Beyond the Per-Vector Shannon Limit
Gregory Magarshak — gmagarshak@faculty.ienyc.edu
arXiv: 2604.15356
Per-vector KV cache quantization methods — culminating in TurboQuant — have reached the Shannon entropy limit for compressing individual KV vectors. This repo implements a two-layer architecture that operates at a strictly lower, different limit: the sequential entropy of the KV cache, bounded by the model's per-token surprisal.
The core result (Theorem 1):
H(KV_i | KV_{<i}) ≤ H(t_i | t_{<i})
At typical perplexity 10–20 on fluent text, this bound is 3.3–4.3 bits per token position — vs TurboQuant's 3 bits per component (64–128 components per attention head). The two layers are orthogonal to per-vector methods and stack beneath them.

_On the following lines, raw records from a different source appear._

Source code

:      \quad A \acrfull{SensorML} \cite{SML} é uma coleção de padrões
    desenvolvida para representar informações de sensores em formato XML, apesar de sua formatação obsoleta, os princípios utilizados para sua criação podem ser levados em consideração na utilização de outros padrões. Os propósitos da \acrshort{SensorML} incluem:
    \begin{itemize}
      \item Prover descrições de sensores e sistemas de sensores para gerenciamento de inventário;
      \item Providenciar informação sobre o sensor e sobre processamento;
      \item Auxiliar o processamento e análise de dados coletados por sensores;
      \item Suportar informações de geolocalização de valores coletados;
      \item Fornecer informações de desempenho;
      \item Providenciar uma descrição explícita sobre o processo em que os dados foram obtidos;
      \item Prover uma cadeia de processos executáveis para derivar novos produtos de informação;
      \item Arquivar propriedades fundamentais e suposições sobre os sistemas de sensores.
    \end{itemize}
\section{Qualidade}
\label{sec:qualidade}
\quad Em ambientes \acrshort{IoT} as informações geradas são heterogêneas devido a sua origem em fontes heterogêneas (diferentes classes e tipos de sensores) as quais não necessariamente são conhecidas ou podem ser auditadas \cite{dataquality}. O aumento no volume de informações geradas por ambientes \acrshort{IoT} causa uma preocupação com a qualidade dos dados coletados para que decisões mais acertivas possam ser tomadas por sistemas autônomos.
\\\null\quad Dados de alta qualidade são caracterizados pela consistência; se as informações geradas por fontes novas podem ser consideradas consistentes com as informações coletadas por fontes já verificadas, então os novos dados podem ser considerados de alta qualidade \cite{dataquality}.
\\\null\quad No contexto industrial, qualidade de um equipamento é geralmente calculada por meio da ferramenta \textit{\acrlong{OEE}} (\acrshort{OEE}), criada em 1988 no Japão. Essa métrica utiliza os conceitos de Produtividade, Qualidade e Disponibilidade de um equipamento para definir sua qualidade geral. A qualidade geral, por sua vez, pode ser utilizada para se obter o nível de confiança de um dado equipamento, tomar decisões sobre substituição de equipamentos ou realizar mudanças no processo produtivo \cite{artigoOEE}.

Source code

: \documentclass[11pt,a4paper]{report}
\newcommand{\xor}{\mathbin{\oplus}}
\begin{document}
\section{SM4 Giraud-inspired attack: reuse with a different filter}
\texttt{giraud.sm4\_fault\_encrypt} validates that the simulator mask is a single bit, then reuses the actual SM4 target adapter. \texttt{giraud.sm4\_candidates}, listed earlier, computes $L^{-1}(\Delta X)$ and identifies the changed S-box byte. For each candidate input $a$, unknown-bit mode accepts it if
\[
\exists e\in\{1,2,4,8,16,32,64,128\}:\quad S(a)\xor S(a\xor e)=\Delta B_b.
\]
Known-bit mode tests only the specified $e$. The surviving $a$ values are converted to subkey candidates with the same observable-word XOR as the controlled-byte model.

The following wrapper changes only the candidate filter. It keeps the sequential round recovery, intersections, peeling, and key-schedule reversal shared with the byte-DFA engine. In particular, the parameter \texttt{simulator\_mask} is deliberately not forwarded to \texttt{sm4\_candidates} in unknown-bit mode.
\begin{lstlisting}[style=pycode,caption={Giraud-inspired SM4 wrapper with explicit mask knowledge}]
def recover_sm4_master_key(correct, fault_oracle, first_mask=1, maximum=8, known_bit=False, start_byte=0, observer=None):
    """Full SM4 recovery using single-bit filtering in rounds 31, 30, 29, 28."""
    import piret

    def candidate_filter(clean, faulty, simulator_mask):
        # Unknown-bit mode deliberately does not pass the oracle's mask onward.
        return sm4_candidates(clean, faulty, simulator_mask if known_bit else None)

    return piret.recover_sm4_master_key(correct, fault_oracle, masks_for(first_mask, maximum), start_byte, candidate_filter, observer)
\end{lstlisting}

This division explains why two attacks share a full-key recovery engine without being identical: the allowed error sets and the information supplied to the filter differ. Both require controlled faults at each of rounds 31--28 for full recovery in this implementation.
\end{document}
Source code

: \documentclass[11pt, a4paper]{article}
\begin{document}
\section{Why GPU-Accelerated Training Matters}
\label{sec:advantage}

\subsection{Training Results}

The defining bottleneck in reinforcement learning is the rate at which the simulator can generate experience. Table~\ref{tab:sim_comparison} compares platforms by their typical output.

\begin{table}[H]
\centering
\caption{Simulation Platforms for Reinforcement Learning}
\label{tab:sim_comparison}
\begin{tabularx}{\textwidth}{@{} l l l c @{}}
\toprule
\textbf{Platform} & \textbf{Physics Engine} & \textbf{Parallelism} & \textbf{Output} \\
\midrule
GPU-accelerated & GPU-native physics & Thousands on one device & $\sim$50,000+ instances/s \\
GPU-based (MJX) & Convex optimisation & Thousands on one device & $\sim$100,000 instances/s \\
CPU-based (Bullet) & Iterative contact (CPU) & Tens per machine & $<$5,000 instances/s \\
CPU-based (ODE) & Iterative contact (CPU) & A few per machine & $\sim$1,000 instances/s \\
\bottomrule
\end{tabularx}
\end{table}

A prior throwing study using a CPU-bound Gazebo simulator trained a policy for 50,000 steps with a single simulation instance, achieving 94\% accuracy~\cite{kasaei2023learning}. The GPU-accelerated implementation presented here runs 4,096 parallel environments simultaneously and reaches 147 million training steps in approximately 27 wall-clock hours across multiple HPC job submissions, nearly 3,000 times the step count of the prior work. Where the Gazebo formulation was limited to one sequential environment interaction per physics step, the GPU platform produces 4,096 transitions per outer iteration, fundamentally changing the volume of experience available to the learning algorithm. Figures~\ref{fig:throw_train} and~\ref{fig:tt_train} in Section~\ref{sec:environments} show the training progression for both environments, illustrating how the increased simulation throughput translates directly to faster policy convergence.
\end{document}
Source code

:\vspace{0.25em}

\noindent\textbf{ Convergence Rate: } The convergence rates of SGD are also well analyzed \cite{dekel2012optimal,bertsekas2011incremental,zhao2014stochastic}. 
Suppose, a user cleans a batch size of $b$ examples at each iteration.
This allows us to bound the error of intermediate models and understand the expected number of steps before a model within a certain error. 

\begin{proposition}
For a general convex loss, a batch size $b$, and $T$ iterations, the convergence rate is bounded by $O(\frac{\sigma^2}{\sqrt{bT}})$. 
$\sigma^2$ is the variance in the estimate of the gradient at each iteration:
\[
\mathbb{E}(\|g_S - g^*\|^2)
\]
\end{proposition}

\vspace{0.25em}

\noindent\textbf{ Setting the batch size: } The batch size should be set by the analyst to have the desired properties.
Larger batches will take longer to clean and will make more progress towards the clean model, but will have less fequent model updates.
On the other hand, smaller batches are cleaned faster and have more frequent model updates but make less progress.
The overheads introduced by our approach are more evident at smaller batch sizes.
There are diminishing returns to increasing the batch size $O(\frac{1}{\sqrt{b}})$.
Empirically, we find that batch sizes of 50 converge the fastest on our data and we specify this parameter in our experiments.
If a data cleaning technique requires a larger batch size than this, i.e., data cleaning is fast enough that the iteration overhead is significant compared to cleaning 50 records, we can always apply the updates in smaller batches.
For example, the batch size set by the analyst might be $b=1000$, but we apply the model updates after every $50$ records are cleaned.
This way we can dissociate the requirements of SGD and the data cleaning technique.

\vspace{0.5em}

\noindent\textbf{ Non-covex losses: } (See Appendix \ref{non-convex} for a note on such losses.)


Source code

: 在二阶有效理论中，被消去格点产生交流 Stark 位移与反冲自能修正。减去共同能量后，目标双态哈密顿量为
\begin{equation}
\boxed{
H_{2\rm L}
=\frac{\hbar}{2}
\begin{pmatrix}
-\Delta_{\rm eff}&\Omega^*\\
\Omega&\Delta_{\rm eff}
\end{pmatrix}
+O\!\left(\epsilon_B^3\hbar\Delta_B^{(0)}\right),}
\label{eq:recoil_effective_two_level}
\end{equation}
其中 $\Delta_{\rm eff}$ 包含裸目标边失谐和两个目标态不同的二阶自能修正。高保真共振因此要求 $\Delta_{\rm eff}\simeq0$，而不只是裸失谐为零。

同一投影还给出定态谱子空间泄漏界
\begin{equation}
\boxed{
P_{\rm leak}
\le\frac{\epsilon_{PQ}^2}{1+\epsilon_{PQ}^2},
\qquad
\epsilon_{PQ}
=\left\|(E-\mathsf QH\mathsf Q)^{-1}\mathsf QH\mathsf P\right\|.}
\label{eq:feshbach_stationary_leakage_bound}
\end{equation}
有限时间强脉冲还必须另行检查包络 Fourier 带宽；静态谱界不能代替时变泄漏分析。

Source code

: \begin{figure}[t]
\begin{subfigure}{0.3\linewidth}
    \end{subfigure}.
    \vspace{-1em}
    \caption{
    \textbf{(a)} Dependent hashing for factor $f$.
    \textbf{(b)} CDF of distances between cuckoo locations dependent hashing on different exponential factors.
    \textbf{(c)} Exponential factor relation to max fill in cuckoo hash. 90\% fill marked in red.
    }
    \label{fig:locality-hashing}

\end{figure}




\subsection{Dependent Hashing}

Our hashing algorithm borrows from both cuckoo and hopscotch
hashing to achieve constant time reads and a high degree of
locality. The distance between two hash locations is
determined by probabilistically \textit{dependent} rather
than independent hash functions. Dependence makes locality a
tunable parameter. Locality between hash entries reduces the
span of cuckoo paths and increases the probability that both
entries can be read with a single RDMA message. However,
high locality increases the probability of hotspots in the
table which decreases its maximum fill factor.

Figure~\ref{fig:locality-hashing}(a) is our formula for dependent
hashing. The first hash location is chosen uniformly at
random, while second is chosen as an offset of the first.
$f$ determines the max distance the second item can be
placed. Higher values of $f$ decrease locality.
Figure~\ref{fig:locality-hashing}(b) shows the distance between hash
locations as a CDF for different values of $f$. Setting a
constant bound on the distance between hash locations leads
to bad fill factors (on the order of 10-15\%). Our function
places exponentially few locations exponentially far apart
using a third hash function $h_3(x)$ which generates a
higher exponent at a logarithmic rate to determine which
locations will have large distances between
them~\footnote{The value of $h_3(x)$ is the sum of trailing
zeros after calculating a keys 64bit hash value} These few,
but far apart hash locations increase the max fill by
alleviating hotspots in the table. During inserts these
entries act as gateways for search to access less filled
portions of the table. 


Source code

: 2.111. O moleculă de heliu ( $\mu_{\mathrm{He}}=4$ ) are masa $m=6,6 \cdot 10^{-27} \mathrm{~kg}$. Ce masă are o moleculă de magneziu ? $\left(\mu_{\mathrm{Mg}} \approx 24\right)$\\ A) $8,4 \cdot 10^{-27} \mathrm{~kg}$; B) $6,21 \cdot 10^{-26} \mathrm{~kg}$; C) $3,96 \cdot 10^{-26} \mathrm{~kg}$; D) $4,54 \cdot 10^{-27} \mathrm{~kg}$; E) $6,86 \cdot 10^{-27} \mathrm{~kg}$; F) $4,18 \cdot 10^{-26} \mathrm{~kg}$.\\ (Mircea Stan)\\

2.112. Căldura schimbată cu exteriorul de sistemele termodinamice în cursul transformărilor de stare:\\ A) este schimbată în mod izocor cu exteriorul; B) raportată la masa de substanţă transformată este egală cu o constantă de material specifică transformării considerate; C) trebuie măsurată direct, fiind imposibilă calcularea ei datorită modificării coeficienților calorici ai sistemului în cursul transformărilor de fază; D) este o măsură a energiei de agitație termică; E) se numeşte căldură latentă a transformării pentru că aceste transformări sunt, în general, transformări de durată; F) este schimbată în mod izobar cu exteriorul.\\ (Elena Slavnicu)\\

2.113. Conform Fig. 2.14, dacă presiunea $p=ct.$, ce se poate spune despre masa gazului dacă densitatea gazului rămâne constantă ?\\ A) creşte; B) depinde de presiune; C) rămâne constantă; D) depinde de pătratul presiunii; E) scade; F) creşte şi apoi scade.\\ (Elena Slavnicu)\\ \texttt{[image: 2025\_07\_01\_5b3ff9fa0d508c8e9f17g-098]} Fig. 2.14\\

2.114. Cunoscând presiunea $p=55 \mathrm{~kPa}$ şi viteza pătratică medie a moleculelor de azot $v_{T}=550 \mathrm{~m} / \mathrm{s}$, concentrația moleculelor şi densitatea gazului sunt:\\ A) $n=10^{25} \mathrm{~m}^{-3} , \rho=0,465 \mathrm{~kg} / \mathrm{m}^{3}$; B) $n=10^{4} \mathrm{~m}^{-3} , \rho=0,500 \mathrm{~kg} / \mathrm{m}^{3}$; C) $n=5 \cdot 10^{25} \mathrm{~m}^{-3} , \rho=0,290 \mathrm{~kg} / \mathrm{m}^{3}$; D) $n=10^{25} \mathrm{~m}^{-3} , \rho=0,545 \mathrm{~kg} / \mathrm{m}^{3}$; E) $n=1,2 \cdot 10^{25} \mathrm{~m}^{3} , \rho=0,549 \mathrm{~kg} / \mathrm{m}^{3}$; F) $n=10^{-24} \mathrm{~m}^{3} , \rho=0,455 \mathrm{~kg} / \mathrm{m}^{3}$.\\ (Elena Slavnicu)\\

| Layer | Method | What it eliminates |
|---|---|---|
| 1 | Probabilistic prefix deduplication | Cross-session redundancy via PLT trie metric |
| 2 | Predictive delta coding | Within-session redundancy bounded by token surprisal |
| + | Any per-vector quantizer (e.g. TurboQuant) | Residual magnitude |
Compression improves with context length (Corollary 5) — the opposite of per-vector methods, whose cost grows linearly.
sequential-kv-compression/
├── paper/
│ ├── main.tex # LaTeX source
│ └── references.bib
├── src/
│ ├── predictive_delta.py # Layer 2: top-k KV predictor + residual coder
│ ├── prefix_index.py # Layer 1: PLT trie-based prefix store
│ └── adaptive_quantizer.py # Bound calculations + surprisal-adaptive quantizer
├── adapters/
│ ├── base.py # Abstract adapter interface + AdapterConfig
│ ├── hf.py # HuggingFace transformers (reference / dev)
│ ├── vllm_adapter.py # vLLM (PagedAttention)
│ ├── sglang_adapter.py # SGLang (RadixAttention)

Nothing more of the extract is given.